Local journalists began calling.
Editors reached out.

Newsrooms wanted to understand what Empower 50,000 Girls truly meant — and why someone had come all the way from the UK to speak with girls in rural India about health, confidence, dignity, and hope. Word had spread. The community was talking. The mission already had a life of its own.
And then came the instinct — that quiet, certain voice that says, “Do it now.”
So despite the chaos of travel and the looming flight, we organised a press conference. A venue was secured, a simple exhibition was set up, food arranged, chairs laid out. Volunteers stepped in with grace and enthusiasm: Irtika Rehman, a young MIT engineering student, her younger sister, Yusra Rehman, and several others who believed in the mission as deeply as we did. They arranged displays, greeted reporters, answered questions, and stood proudly beside the story.

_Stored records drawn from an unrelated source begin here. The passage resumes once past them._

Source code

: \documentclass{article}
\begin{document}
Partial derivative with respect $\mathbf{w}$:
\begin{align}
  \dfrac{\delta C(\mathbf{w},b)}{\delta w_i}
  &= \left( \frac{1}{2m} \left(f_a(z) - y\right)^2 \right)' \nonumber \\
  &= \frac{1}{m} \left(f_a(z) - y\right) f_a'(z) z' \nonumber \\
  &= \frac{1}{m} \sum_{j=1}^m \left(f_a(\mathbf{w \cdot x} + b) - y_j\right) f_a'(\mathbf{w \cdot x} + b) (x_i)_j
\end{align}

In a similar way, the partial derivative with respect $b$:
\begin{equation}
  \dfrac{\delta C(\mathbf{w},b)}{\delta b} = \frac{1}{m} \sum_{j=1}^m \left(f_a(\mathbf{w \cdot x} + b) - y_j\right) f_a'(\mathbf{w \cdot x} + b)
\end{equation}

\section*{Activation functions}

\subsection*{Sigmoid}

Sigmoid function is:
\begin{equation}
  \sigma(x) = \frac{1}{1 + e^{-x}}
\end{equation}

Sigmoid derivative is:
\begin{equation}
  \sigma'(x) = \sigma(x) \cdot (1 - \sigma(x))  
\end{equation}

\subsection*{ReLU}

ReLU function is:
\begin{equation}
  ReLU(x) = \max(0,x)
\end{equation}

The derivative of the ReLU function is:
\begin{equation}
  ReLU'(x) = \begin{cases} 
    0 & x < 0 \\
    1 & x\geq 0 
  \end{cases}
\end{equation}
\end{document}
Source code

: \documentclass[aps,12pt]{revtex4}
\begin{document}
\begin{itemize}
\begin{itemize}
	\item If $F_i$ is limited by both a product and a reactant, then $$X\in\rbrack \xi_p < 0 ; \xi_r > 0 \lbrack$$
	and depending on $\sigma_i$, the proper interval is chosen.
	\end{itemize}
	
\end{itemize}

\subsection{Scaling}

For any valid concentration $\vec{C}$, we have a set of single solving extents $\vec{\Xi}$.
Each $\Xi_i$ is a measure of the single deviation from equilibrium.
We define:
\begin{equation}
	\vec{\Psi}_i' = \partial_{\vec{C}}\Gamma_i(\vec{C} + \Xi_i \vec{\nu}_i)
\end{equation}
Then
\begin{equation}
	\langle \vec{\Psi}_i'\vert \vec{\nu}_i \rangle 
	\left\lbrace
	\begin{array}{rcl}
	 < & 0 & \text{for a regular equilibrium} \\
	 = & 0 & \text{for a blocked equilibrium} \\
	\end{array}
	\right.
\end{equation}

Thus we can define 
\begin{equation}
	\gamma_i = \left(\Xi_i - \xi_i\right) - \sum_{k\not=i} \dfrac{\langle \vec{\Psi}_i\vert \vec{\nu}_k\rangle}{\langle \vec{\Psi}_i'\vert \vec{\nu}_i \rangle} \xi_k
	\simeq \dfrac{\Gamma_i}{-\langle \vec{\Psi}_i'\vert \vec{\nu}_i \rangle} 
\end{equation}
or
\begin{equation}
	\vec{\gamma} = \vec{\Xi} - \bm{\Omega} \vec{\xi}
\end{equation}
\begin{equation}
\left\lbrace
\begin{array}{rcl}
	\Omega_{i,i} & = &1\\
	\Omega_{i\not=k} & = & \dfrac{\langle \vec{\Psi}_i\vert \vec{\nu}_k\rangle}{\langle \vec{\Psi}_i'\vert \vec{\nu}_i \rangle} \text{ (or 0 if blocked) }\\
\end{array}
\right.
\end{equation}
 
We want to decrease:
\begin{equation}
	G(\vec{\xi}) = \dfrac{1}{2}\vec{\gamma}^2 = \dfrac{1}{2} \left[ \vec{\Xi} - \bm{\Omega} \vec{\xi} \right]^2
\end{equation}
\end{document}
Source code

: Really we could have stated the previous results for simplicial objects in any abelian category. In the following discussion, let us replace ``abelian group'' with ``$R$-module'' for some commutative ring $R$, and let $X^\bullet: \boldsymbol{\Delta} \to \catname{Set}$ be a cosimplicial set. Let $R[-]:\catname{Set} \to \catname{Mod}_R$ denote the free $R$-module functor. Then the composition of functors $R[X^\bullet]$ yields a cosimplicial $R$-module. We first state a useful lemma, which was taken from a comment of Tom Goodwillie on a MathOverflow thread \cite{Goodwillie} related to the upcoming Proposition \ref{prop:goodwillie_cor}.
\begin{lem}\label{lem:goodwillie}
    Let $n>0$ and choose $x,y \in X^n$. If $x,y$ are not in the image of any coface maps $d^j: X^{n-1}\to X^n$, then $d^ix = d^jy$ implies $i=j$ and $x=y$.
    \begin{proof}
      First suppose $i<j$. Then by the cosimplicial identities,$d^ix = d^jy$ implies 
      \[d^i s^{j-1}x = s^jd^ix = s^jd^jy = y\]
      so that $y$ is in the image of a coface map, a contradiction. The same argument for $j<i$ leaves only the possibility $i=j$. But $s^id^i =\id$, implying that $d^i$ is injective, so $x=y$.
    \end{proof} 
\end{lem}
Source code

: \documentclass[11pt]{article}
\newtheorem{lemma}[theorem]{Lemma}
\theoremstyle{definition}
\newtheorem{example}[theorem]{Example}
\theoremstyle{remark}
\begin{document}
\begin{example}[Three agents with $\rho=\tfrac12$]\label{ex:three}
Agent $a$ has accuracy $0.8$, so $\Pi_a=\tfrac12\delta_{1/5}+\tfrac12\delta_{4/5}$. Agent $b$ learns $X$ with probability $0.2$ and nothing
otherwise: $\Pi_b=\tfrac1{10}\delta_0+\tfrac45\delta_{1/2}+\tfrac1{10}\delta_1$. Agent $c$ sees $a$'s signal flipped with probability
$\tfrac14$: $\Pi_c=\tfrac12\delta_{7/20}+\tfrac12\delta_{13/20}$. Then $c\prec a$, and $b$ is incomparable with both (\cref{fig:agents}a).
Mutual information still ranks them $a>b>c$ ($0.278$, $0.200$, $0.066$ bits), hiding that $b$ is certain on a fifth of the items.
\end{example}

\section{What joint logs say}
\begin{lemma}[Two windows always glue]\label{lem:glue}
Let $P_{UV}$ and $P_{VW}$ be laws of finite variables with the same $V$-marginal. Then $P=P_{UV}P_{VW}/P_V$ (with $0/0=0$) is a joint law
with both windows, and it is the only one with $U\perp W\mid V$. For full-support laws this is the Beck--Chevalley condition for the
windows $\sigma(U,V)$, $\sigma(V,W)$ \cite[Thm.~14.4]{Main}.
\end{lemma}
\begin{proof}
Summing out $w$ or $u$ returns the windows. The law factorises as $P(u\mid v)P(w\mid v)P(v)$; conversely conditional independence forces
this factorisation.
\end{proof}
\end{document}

When the journalists arrived, curiosity filled the room. They wanted to know why this mission mattered, why now, why here, and why girls. We spoke about the five schools, the workshops, the wellbeing bags, the cascade model, and the universal truth that whether in Bolton or rural India, every girl deserves the knowledge that protects her and the confidence that carries her forward.

It was raw, honest, emotional — and right.
The next morning, as I boarded the flight home, my phone began to buzz. Article after article. Photos, headlines, interviews. The story was everywhere — in regional papers, community pages, women’s forums, and local networks. While I was somewhere in the clouds, Empower 50K was on the front pages.
What a way to close Year One.
What a way to begin the next chapter. That moment — exhausted, hopeful, grateful — reminded me that this pledge was not just possible.
It was real.
It was needed.
And it was already taking root far beyond anything we had imagined. Empower 50K had found its voice. And the world was listening.